Re: High number of Riak buckets

2016-09-30 Thread Vikram Lalit
Hiya Alexander,

Thanks much indeed for the detailed note... very interesting insights...

As you deduced, I actually omitted some pieces from my email for the sake
of simplicity. I'm actually leveraging a transient / stateless chat server
(ejabberd) wherein messages get delivered on live sessions / streams
without the client having to do look-ups. So the storage in Riak is
actually a post-facto delivery / archival rather than prior to the client
receiving them. Hence determining the time key for the look-up isn't going
to be an issue unless I run some analytics where I query all keys (which
would be an issue as I now understand from your comments).

There is of course the question of offline messages whose delivery would
depend on look-ups, but ejabberd there uses the username (the offline
storage is with the secondary index as well on leveldb) and hence the
timestamp not being important. Riak TS sure looks promising there but I'll
check further whether the change would be justified for only offline
messages, or in case other use cases crop up...

Makes sense on the listing all keys in a bucket being expensive though -
let me see how I can model my data for that!!!

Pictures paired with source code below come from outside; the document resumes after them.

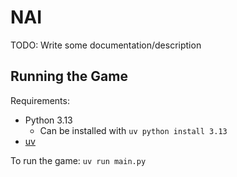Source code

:# NAI

TODO: Write some documentation/description

## Running the Game

Requirements:
- Python 3.13
  - Can be installed with `uv python install 3.13`
- [uv](https://docs.astral.sh/uv/)

To run the game: `uv run main.py`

Thanks again for your inputs... very informative...

Cheers.
Vikram


On Fri, Sep 30, 2016 at 12:23 PM, Alexander Sicular 
wrote:

> Hi Vikram,
>
> Bucket maximums aside, why are you modeling in this fashion? How will you
> retrieve individual keys if you don't know the time stamp in advance? Do
> you have a lookup somewhere else? Doable as lookup keys or crdts or other
> systems. Are you relying on listing all keys in a bucket? Definitely don't
> do that.
>
> Yes, there is a better way. Use Riak TS. Create a table with a composite
> primary key of topic and time. You can then retrieve by topic equality and
> time range. You can then cache those results in deterministic keys as
> necessary.
>
> If you don't already know, Riak TS is basically (there are some notable
> differences) Riak KV plus the time series data model. Riak TS makes all
> sorts of time series oriented projects easier than modeling them against
> KV. Oh, and you can also leverage KV buckets alongside TS (resource
> limitations not withstanding.)
>
> Would love to hear more,
> Alexander
>
> @siculars
> http://siculars.posthaven.com
>
> Sent from my iRotaryPhone
>
> > On Sep 29, 2016, at 19:42, Vikram Lalit  wrote:
> >
> > Hi - I am creating a messaging platform wherein am modeling each topic
> to serve as a separate bucket. That means there can potentially be millions
> of buckets, with each message from a user becoming a value on a distinct
> timestamp key.
> >
> > My question is there any downside to modeling my data in such a manner?
> Or can folks advise a better way of storing the same in Riak?
> >
> > Secondly, I would like to modify the default bucket properties (n_val) -
> I understand that such 'custom' buckets have a higher performance overhead
> due to the extra load on the gossip protocol. Is there a way the default
> n_val of newly created buckets be changed so that even if I have the above
> said high number of buckets, there is no performance degrade? Believe there
> was such a config allowed in app.config but not sure that file is leveraged
> any more after riak.conf was introduced.
> >
> > Thanks much.
> > ___
> > riak-users mailing list
> > riak-users@lists.basho.com
> > http://lists.basho.com/mailman/listinfo/riak-users_lists.basho.com
>
___
riak-users mailing list
riak-users@lists.basho.com
http://lists.basho.com/mailman/listinfo/riak-users_lists.basho.com


Re: High number of Riak buckets

2016-09-30 Thread Vikram Lalit
Hi Luke - many thanks... actually I was planning to have different bucket
types have a different n_val. Or I might end up doing so... the thinking
being that I intend to start my production workloads with fewer
replications, but as the system matures / stabilizes (and also increases in
userbase!), I would want to increase n_val.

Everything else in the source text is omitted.